- [WHAT YOU NEED TO DO]: Your job is to copy every line in the material containing the word "time".

- [DATA FOR PROCESSING]:
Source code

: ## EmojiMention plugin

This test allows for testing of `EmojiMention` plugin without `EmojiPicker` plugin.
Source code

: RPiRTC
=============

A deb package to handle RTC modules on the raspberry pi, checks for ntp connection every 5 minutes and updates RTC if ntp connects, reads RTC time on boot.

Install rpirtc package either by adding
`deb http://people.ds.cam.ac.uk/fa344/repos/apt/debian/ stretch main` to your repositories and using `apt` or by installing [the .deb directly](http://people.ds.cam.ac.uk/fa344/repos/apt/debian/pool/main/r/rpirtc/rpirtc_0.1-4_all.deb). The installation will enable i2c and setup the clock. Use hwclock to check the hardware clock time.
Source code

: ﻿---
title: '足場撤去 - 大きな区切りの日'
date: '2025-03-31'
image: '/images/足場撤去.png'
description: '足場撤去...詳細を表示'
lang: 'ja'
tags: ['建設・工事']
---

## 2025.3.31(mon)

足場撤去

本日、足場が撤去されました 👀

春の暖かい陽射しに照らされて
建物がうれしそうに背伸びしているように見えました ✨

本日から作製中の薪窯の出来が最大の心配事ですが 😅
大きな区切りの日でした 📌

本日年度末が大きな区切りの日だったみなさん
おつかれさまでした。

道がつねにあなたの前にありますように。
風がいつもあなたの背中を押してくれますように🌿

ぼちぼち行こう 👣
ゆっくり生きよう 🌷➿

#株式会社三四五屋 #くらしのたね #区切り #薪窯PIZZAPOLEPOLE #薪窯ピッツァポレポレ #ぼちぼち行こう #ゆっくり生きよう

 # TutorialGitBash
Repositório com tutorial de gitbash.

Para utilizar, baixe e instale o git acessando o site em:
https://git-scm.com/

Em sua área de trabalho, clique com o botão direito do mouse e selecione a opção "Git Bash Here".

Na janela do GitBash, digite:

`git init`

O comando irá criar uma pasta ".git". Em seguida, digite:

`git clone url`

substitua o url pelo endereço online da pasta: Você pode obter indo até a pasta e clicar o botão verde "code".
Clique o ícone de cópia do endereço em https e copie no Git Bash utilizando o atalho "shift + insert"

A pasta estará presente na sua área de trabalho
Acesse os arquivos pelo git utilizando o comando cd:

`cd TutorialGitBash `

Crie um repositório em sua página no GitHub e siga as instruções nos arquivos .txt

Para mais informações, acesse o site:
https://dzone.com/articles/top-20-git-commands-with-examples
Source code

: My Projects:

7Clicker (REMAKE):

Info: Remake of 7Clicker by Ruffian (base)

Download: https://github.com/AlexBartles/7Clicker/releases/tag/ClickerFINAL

- [SOLUTION TO THE EXERCISE]:
A deb package to handle RTC modules on the raspberry pi, checks for ntp connection every 5 minutes and updates RTC if ntp connects, reads RTC time on boot.
`deb http://people.ds.cam.ac.uk/fa344/repos/apt/debian/ stretch main` to your repositories and using `apt` or by installing [the .deb directly](http://people.ds.cam.ac.uk/fa344/repos/apt/debian/pool/main/r/rpirtc/rpirtc_0.1-4_all.deb). The installation will enable i2c and setup the clock. Use hwclock to check the hardware clock time.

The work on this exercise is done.